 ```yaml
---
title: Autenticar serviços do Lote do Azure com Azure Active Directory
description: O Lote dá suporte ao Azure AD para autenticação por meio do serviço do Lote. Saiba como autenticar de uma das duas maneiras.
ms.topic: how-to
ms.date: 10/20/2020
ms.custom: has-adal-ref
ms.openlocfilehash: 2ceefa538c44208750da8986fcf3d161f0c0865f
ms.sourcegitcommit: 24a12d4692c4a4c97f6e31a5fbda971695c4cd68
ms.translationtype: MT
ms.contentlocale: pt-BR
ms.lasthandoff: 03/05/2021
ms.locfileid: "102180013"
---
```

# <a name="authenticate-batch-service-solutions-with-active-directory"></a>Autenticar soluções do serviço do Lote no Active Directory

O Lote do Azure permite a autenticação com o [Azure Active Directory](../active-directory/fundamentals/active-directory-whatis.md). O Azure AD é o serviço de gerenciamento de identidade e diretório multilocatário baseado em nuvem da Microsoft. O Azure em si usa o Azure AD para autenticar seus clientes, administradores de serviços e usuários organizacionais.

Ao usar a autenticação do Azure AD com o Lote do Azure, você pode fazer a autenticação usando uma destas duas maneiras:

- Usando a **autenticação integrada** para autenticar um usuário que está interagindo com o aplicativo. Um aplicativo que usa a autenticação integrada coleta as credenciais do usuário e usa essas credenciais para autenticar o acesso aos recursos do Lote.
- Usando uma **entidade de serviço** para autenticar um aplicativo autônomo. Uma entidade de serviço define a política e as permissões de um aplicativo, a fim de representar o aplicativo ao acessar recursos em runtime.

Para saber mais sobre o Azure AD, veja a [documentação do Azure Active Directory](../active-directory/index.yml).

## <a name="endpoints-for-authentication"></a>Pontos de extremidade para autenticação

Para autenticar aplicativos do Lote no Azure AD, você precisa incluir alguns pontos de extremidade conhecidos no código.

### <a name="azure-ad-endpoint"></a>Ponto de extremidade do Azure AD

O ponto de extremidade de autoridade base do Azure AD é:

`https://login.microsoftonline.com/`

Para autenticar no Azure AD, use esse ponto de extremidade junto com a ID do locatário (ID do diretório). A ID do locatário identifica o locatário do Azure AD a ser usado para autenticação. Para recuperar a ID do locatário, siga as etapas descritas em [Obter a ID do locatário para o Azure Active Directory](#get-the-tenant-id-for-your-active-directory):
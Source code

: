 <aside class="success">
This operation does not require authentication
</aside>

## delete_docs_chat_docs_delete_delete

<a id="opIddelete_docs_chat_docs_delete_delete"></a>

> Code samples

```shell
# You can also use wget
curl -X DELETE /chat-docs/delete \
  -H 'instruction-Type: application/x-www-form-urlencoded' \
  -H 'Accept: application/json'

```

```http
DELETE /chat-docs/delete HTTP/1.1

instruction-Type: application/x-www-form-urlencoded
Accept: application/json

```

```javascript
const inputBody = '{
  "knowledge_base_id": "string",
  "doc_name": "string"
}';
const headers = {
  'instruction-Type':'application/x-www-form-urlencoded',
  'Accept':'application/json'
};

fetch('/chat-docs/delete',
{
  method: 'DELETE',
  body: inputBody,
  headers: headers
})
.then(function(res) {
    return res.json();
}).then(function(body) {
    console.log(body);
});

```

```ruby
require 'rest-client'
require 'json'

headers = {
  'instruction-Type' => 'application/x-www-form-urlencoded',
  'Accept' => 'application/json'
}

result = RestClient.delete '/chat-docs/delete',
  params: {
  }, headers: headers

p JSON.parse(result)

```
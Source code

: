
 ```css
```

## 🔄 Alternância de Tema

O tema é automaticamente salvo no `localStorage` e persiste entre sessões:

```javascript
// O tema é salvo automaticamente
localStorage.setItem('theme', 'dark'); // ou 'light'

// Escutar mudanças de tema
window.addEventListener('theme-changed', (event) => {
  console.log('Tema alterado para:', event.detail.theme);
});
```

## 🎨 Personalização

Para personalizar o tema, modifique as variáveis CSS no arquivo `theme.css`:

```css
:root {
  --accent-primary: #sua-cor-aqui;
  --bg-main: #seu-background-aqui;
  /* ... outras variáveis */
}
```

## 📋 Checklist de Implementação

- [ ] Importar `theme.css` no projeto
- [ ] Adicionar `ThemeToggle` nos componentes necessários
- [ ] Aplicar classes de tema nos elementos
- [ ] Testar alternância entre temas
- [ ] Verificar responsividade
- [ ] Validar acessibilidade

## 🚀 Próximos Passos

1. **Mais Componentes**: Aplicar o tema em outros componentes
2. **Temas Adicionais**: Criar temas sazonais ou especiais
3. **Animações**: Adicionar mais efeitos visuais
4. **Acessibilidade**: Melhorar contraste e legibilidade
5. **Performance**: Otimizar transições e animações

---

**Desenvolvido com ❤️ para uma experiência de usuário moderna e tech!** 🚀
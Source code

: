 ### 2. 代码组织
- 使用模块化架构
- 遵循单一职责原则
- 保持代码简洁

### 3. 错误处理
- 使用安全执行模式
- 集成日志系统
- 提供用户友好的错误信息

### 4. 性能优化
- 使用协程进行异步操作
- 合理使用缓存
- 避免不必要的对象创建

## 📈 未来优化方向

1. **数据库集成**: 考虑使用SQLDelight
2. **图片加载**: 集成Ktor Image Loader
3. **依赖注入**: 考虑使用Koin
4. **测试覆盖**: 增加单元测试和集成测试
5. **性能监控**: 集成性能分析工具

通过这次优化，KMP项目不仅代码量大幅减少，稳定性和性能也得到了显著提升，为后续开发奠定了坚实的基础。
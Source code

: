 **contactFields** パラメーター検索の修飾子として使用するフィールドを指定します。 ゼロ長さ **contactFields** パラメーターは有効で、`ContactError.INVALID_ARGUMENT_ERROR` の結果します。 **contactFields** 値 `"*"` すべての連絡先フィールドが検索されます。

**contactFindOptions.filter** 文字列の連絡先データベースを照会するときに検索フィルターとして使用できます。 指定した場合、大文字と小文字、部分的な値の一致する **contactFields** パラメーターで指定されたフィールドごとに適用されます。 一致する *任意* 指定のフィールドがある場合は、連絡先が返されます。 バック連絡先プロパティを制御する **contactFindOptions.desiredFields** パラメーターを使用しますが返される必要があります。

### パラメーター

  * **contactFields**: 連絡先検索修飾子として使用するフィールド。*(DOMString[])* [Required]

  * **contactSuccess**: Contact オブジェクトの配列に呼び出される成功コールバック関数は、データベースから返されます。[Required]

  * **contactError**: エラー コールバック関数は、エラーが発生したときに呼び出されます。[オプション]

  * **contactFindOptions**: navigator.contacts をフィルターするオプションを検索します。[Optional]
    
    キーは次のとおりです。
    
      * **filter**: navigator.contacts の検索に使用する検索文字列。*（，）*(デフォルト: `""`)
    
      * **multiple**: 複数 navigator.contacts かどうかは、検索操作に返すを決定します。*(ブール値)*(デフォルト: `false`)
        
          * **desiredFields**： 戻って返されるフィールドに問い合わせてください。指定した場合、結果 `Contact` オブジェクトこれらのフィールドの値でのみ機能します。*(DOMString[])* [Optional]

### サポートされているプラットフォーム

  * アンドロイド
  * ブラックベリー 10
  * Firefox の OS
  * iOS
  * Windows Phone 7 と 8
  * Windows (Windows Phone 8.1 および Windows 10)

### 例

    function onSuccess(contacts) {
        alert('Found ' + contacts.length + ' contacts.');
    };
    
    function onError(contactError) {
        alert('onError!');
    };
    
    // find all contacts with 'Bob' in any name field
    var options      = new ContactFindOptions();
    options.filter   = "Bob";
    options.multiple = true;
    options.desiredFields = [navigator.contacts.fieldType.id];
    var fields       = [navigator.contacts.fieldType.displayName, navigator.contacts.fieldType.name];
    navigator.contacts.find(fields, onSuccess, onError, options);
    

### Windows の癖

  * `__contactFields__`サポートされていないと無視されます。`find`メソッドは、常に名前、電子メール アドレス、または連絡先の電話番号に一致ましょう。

- [Work task]:
Check each line of the entries, and copy the ones that contain "Aplicar".

- [Answer for the task]:
- [ ] Aplicar classes de tema nos elementos
1. **Mais Componentes**: Aplicar o tema em outros componentes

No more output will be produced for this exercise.